### Assignment
Copy, in full, each line of the material that holds the word "omitempty".

Segment Open

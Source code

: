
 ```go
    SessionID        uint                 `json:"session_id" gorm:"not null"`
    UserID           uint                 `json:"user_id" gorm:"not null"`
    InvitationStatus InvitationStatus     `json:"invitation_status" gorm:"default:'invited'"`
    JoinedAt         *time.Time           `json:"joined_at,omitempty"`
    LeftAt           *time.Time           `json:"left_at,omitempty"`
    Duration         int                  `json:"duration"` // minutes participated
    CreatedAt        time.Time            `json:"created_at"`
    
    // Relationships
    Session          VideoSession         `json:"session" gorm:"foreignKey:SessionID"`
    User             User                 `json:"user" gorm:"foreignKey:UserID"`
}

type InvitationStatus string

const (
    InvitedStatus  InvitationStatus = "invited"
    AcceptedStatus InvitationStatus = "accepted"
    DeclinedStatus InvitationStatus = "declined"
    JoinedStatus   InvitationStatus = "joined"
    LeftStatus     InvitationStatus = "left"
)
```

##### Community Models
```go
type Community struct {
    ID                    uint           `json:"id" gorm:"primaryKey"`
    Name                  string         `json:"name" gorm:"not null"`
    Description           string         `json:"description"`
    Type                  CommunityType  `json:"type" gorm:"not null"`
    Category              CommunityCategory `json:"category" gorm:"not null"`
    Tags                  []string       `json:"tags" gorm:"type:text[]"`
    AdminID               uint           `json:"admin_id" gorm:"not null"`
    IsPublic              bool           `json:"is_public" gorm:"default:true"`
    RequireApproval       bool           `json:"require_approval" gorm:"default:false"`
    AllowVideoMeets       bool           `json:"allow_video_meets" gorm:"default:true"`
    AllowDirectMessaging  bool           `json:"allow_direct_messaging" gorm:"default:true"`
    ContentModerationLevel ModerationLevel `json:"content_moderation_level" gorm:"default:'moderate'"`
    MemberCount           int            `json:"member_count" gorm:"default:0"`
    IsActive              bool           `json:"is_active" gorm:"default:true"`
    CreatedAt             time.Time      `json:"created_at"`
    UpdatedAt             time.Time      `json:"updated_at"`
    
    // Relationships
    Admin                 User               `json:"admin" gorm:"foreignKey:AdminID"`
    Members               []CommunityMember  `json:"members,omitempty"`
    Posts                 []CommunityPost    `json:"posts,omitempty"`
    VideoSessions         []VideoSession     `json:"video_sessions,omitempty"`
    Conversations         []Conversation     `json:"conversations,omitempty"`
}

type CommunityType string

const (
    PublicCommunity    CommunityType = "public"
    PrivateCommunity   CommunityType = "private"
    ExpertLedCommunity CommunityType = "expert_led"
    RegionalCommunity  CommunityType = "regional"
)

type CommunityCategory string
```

Segment Closed

### Result below
    JoinedAt         *time.Time           `json:"joined_at,omitempty"`
    LeftAt           *time.Time           `json:"left_at,omitempty"`
    Members               []CommunityMember  `json:"members,omitempty"`
    Posts                 []CommunityPost    `json:"posts,omitempty"`
    VideoSessions         []VideoSession     `json:"video_sessions,omitempty"`
    Conversations         []Conversation     `json:"conversations,omitempty"`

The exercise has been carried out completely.